Exercise brief:
A stretch of the entries below is to be set down exactly, running from the line with "- [ ] Terms" through the line with "- **Communications**: Manages", both included, and no other line.

Material for this exercise:
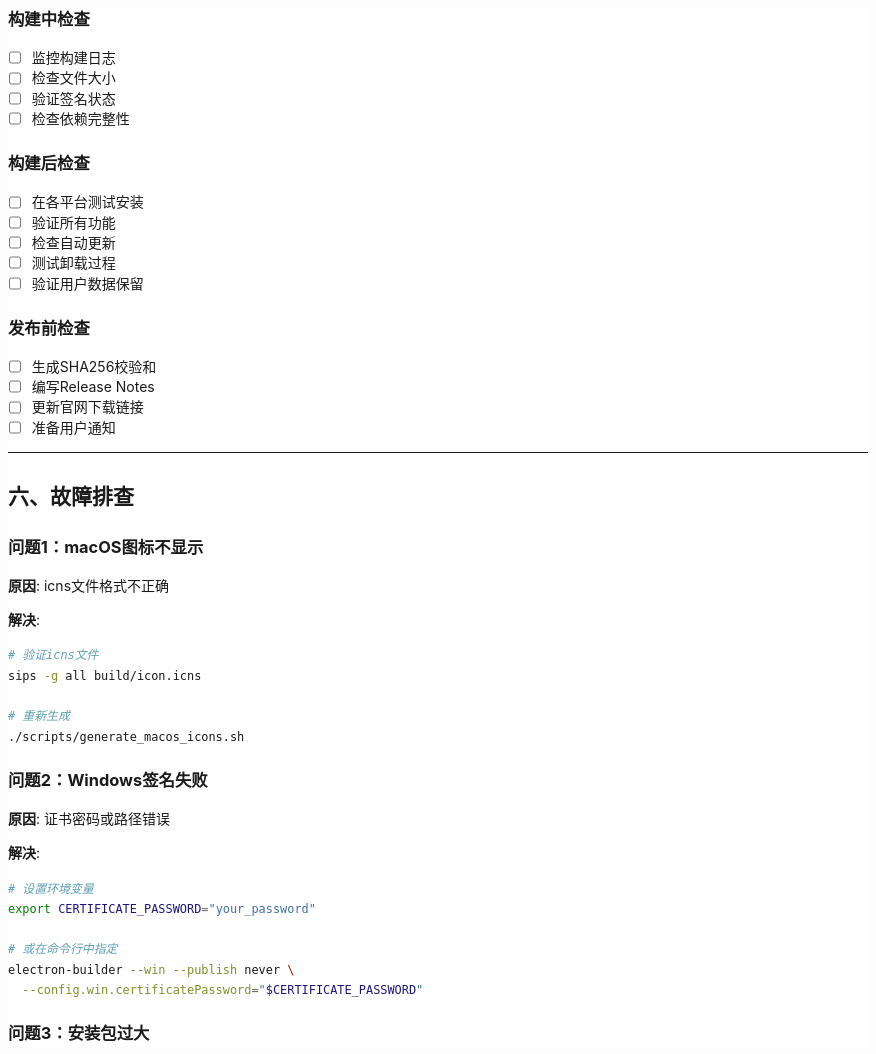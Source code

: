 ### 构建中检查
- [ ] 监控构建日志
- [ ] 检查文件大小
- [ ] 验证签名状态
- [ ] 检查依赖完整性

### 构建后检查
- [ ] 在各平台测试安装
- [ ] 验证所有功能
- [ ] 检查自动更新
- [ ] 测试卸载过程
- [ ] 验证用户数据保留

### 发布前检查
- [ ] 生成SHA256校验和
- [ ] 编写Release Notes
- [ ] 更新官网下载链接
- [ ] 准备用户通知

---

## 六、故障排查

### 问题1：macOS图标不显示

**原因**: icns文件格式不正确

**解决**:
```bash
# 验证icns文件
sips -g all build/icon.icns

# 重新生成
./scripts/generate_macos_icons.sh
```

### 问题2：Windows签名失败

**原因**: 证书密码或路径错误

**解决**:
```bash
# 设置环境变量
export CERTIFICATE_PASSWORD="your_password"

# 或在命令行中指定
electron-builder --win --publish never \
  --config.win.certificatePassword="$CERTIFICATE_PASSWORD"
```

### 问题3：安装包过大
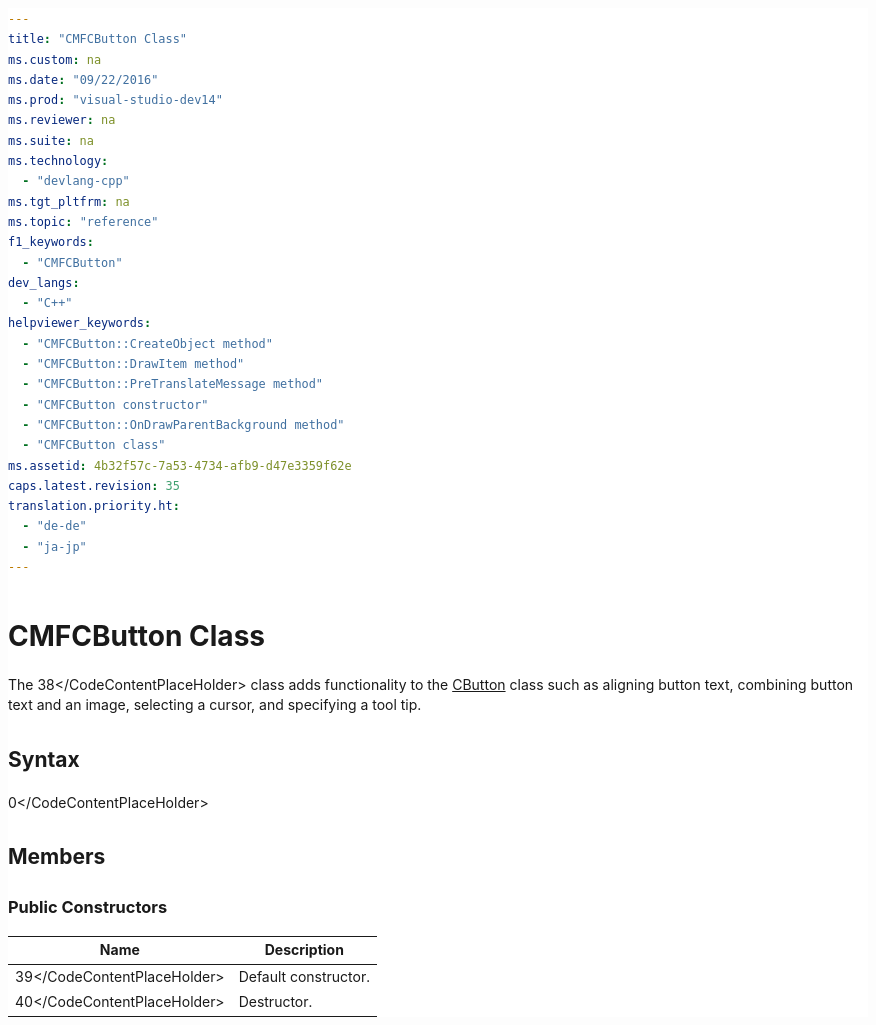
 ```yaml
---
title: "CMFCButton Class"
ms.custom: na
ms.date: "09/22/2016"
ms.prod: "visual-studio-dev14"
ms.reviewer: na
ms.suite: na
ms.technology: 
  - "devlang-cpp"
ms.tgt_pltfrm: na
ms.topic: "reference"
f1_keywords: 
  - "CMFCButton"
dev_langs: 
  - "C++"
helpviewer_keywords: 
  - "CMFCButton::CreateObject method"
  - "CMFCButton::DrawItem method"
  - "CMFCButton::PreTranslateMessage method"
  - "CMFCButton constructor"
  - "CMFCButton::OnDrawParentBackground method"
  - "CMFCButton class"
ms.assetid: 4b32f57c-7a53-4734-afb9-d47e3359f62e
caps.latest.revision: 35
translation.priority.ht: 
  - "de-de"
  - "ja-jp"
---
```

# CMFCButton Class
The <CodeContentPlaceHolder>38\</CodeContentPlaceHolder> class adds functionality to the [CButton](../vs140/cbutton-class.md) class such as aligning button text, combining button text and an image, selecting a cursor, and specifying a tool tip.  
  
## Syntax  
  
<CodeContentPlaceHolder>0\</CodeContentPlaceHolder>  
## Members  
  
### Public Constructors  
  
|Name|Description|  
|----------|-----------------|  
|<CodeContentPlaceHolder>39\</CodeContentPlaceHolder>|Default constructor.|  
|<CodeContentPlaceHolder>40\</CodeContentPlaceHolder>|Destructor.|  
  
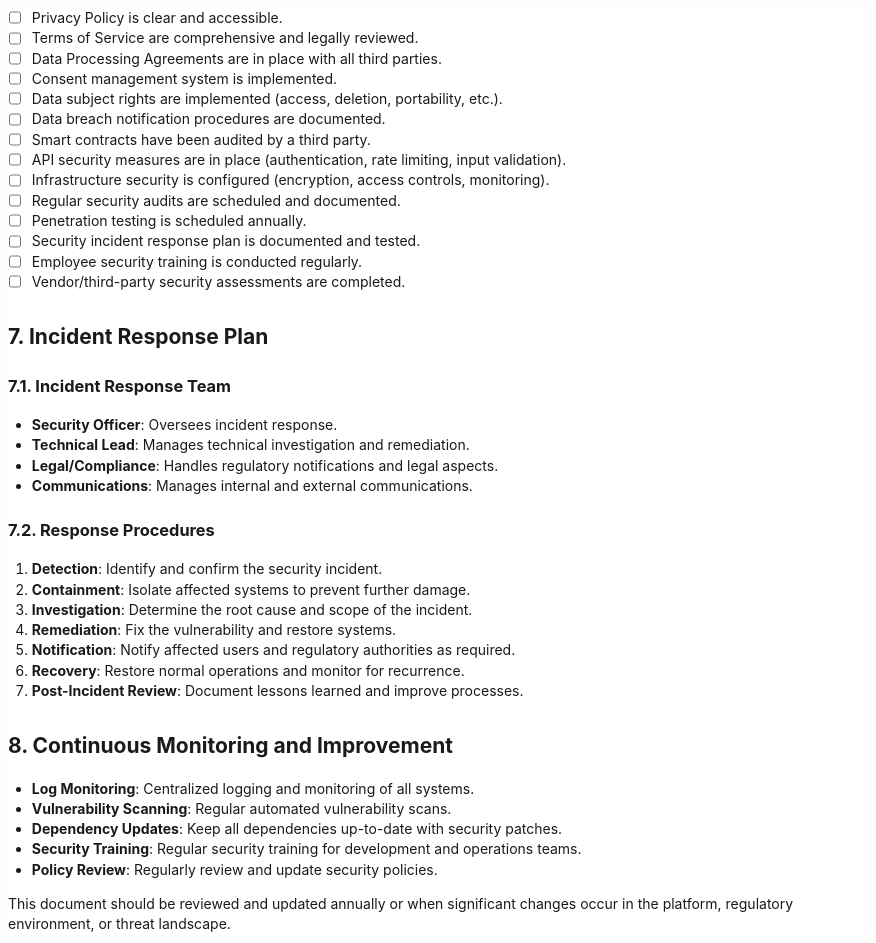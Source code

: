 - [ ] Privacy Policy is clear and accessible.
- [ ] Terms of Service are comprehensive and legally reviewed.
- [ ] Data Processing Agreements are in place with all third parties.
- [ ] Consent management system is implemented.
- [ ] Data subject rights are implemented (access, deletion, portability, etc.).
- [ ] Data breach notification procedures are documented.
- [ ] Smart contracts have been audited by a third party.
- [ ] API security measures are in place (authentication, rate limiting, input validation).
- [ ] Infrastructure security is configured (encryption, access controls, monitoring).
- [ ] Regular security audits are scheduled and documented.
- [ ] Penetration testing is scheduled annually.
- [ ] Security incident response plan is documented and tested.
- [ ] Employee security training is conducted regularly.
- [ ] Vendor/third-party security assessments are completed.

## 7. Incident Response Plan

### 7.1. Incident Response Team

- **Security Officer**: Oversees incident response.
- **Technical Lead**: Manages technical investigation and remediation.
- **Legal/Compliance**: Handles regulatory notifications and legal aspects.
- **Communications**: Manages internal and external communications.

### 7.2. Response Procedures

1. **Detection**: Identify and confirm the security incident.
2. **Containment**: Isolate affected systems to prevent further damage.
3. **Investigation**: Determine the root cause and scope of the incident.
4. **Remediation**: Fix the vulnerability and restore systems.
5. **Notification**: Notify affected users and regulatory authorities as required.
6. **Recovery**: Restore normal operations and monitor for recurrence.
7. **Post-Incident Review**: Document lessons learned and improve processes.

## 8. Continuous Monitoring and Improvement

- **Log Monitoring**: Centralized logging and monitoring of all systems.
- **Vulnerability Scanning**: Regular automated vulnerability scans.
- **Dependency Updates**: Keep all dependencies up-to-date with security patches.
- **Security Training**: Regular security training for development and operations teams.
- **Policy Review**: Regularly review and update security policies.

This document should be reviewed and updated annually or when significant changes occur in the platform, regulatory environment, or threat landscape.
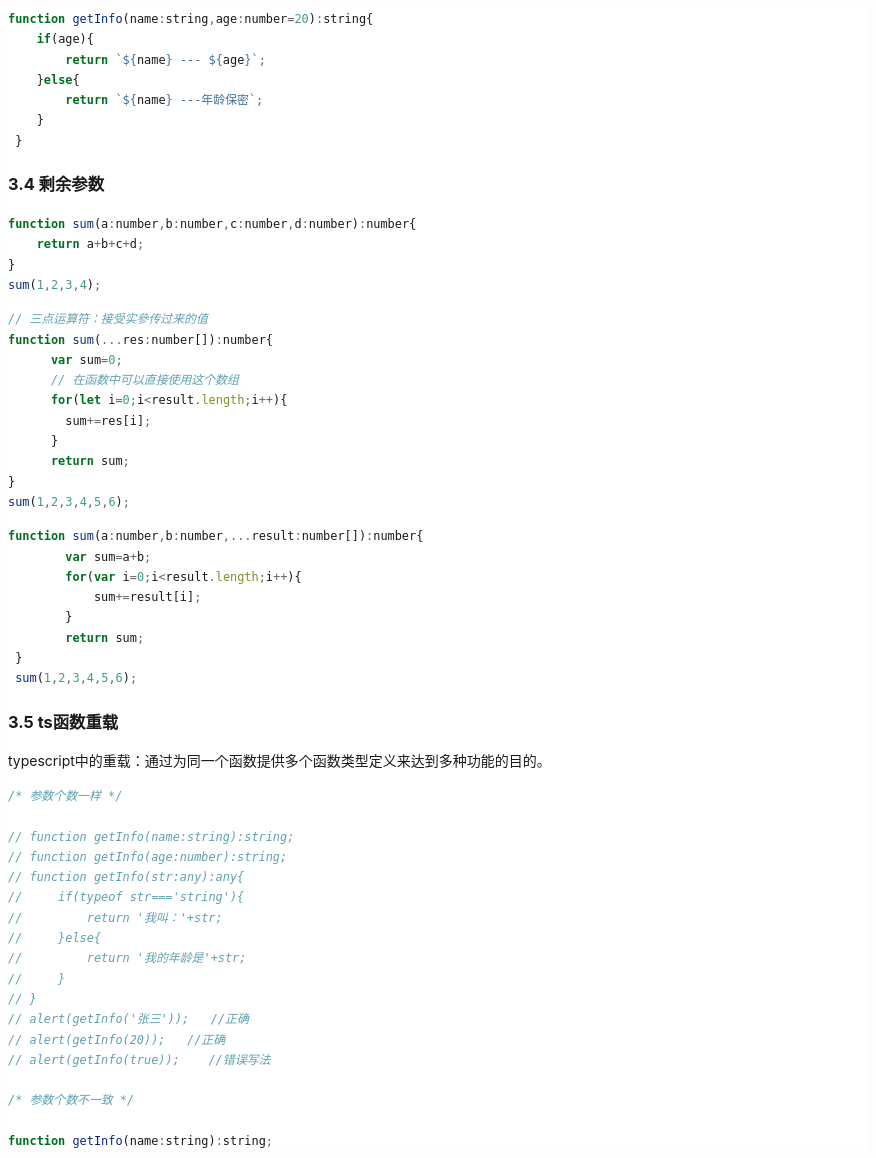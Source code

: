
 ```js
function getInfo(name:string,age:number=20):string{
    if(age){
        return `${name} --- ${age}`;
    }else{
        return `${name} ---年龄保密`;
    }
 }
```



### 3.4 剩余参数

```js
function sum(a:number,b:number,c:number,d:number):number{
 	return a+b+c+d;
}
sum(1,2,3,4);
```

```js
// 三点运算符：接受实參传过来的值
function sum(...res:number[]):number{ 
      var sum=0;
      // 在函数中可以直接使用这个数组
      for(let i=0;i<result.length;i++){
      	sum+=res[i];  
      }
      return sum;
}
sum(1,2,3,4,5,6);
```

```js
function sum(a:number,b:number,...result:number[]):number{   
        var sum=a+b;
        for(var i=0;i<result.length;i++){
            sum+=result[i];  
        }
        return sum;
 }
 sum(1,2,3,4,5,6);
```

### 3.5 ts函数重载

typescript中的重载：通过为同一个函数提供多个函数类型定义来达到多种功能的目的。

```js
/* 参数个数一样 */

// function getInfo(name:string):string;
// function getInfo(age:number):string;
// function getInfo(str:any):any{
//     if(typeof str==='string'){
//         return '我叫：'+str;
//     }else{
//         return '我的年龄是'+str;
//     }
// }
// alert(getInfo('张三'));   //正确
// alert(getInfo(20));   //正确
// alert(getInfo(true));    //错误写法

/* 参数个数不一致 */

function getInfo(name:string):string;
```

Response to this exercise:
- [ ] Terms of Service are comprehensive and legally reviewed.
- [ ] Data Processing Agreements are in place with all third parties.
- [ ] Consent management system is implemented.
- [ ] Data subject rights are implemented (access, deletion, portability, etc.).
- [ ] Data breach notification procedures are documented.
- [ ] Smart contracts have been audited by a third party.
- [ ] API security measures are in place (authentication, rate limiting, input validation).
- [ ] Infrastructure security is configured (encryption, access controls, monitoring).
- [ ] Regular security audits are scheduled and documented.
- [ ] Penetration testing is scheduled annually.
- [ ] Security incident response plan is documented and tested.
- [ ] Employee security training is conducted regularly.
- [ ] Vendor/third-party security assessments are completed.

## 7. Incident Response Plan

### 7.1. Incident Response Team

- **Security Officer**: Oversees incident response.
- **Technical Lead**: Manages technical investigation and remediation.
- **Legal/Compliance**: Handles regulatory notifications and legal aspects.
- **Communications**: Manages internal and external communications.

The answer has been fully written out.